BEGIN Source information
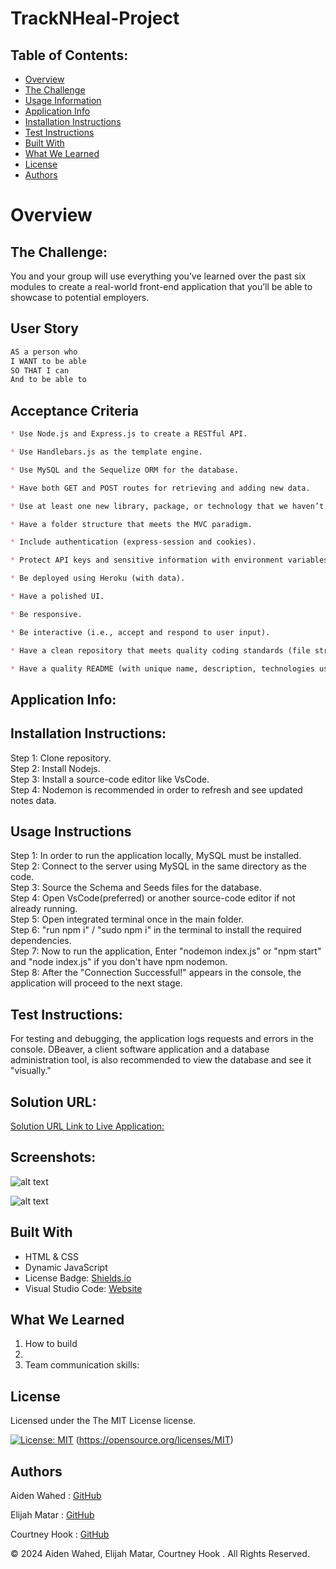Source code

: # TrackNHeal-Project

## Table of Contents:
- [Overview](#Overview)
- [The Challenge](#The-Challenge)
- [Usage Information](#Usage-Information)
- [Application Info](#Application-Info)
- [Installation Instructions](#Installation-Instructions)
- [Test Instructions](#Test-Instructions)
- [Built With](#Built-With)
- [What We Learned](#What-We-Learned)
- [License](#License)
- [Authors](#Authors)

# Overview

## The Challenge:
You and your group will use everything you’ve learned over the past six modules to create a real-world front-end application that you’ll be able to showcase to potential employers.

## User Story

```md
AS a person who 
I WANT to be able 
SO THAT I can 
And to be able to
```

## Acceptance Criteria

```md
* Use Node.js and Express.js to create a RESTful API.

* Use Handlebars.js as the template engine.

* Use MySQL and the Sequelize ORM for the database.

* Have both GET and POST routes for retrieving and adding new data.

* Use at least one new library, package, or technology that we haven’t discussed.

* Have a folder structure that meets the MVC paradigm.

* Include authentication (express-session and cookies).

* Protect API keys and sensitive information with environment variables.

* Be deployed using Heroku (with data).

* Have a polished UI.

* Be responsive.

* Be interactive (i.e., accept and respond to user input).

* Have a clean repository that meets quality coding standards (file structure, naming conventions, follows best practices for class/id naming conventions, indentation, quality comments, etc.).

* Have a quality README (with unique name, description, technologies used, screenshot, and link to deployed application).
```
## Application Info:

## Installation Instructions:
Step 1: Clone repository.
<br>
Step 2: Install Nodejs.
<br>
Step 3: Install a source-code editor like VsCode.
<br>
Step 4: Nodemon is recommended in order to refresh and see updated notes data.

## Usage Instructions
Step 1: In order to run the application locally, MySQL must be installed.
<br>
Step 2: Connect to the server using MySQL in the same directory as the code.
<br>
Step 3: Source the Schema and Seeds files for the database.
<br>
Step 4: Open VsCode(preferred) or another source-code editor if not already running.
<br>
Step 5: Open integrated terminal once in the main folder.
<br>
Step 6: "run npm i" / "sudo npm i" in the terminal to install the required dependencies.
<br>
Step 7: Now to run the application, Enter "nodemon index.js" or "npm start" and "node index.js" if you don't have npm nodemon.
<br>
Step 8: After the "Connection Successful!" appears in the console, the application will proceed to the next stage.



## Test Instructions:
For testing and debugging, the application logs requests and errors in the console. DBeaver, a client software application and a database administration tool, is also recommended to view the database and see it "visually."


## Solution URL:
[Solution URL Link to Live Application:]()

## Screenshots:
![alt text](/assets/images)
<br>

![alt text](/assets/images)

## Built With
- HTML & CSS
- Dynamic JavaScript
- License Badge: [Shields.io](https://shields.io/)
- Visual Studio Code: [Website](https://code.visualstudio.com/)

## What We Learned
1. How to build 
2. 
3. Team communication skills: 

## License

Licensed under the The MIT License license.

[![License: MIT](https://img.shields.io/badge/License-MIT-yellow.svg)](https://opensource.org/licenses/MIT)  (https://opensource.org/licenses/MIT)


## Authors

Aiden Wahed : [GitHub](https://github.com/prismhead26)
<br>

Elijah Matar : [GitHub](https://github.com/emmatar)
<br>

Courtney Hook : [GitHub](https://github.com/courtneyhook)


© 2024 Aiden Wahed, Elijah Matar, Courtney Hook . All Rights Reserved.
END Source information
BEGIN Source information
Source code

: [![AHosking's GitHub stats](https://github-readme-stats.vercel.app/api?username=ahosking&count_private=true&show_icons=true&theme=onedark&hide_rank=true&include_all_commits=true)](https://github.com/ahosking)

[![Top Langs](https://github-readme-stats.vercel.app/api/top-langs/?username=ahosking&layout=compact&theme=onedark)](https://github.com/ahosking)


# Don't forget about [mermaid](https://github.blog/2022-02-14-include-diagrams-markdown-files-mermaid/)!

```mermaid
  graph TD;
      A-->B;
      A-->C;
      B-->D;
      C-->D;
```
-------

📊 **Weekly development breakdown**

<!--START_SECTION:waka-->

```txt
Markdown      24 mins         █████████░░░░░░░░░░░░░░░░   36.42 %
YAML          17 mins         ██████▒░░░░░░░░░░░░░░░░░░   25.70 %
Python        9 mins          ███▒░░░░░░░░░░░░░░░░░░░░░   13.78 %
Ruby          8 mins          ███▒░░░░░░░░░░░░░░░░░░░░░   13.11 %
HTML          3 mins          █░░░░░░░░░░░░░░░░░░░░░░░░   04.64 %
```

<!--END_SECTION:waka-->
END Source information
Search the records above for the string "shields". Copy every line that contains it.

→ **Response box**:
- License Badge: [Shields.io](https://shields.io/)
[![License: MIT](https://img.shields.io/badge/License-MIT-yellow.svg)](https://opensource.org/licenses/MIT)  (https://opensource.org/licenses/MIT)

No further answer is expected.